The average AT-skew of Caelifera mitogenomes was 0.15, ranging from 0.01 in Ellipes minuta to 0.22 in C. longjiangensis (Table S3). The average GC-skew of mitogenomes was −0.19, ranging from −0.30 in E. minuta to −0.11 in Pielomastax zhengi (Table S3). The Tridactyloidea had lower A + T content and A-skew, higher G + C content and C-skew compared with other superfamily in Caelifera.

Spacers and overlaps

A total of seven intergenic spacers ranging from 1 to 12 bp were found in the mitogenome of F. qinlingensis. Among these spacers, the longest noncoding region (12 bp) was found between trnS(UCN) and nad1. Overlapping regions ranging from 1 to 8 bp occurred in the F. qinlingensis mitogenome, such as the 8 bp overlap between trnW and trnC. Most of the intergenic spacers and overlapping regions in F. qinlingensis were similar to those in the mitogenomes of the other two species of Tetrigoidea. However, a long intergenic spacer occurred between trnS(UCN) and nad1 in C. longjiangensis (131 bp) and T. obtusilobata (399 bp). Long noncoding regions between trnS(UCN) and nad1 also occur in the insect orders Hymenoptera, Coleoptera and Hemiptera, and in other orthopterans, with a length from 40 to 300 bp. For examfigur 2le, Xyleus modestus (Orthoptera: Caelifera) contains a noncoding region (259 bp) between trnS(UCN) and nad1 (Sheffield et al., 2010).

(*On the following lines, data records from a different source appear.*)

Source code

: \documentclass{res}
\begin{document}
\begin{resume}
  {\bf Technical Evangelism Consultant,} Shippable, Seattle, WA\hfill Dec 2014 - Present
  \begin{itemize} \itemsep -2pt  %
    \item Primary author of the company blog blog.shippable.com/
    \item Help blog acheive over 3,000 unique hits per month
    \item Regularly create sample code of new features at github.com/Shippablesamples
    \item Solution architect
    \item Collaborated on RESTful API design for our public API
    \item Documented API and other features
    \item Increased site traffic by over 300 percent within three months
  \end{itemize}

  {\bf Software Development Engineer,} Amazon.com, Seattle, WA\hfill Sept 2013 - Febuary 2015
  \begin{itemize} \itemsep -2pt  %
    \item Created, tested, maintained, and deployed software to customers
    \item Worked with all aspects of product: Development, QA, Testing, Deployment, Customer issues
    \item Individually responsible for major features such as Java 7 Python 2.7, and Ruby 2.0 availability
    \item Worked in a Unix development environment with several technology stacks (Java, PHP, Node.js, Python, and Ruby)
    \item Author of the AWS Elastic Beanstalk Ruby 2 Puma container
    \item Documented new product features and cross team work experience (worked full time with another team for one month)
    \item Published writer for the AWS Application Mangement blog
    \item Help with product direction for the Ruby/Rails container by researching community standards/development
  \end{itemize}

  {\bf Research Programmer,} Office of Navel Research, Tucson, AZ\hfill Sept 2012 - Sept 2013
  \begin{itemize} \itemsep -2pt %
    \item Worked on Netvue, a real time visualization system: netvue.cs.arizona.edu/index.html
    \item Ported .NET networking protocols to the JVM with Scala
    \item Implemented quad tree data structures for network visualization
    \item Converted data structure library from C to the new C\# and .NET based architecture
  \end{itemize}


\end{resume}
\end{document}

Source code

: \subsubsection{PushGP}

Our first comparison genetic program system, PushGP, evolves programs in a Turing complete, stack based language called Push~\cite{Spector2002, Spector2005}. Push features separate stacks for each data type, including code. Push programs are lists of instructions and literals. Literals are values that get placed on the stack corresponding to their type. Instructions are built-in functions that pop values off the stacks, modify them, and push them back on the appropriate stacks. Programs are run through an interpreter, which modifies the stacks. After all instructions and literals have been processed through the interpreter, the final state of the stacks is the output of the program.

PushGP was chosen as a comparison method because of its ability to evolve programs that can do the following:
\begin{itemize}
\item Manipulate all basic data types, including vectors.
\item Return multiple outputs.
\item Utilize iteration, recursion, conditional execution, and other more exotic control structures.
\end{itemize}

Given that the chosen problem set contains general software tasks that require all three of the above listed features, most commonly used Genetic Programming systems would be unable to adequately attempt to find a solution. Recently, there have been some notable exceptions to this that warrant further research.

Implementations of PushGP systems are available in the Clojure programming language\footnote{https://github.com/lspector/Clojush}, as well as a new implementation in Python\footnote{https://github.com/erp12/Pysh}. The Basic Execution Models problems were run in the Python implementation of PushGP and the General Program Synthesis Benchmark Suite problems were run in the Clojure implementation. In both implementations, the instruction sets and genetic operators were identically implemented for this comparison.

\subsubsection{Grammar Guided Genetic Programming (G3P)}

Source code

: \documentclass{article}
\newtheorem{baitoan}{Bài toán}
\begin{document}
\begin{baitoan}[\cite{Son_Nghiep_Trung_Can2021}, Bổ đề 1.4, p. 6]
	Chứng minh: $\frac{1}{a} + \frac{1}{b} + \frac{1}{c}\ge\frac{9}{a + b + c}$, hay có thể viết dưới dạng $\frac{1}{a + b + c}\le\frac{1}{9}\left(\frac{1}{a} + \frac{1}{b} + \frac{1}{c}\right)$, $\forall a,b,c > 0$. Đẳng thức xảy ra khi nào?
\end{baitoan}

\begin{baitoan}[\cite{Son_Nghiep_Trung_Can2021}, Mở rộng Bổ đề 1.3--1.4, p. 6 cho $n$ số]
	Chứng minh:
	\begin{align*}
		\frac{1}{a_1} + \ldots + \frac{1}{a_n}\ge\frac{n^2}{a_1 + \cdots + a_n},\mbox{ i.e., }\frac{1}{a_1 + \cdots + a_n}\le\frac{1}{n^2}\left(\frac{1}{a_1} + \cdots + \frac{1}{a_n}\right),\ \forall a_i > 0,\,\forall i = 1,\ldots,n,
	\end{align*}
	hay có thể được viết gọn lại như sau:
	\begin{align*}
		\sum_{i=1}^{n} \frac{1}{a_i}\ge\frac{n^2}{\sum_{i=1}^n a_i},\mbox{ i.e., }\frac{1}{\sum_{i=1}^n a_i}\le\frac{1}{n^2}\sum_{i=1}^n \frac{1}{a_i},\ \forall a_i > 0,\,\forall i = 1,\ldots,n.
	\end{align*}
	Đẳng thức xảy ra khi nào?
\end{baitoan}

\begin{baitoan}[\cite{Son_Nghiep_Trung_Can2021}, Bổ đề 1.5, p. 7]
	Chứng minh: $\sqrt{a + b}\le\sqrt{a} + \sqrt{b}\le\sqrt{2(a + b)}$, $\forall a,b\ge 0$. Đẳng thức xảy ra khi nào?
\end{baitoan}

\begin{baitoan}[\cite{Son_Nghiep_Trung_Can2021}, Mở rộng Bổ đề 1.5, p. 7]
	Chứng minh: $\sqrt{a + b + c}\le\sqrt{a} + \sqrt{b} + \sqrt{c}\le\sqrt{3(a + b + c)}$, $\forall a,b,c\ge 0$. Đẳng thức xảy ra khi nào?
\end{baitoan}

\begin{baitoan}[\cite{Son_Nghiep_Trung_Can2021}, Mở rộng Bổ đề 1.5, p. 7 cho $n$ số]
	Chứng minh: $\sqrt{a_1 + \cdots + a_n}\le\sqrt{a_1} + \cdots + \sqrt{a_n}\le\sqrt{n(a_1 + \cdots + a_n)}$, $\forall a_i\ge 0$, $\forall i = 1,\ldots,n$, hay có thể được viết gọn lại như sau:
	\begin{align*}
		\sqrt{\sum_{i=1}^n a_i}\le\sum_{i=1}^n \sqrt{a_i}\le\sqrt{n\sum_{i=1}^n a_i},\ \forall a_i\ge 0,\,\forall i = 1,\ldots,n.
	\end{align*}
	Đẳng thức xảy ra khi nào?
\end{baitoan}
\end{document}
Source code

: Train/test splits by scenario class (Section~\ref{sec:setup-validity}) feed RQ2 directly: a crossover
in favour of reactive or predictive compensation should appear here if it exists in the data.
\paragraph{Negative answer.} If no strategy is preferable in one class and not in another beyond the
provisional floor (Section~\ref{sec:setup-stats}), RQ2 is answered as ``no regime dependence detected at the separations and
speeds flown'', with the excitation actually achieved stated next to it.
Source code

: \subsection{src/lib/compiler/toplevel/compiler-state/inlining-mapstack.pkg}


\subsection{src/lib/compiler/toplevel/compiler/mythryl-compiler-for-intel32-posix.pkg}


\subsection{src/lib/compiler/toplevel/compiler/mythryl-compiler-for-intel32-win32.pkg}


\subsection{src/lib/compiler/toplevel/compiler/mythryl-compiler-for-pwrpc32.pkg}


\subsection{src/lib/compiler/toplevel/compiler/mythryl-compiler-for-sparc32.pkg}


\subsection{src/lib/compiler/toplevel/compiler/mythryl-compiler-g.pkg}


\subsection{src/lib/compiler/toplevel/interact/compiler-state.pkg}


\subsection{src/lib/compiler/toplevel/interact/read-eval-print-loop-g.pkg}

Moreover, some conserved sequences occur, such as ATACTAA in Lepidoptera, TACTA in Coleoptera, and THACWW in Hymenoptera (Wei, 2009). However, although the sequences in Orthoptera had low similarity, sequence conservation was observed at the superfamily level (Figs. 3A and 3D). Sequences (TTCTAWTTTT) in Tetrigoidea and sequences (TTCTNRAAA) in Acridoidea were conserved (Figs. 3A and 3B); therefore, these conserved sequences might be useful for the identification of Tetrigoidea and Acridoidea.

Alignments of the intergenic spacer between trnS(UCN) and nad1 genes in caeliferan mitogenomes.

Figure 3: Alignments of the intergenic spacer between trnS(UCN) and nad1 genes in caeliferan mitogenomes.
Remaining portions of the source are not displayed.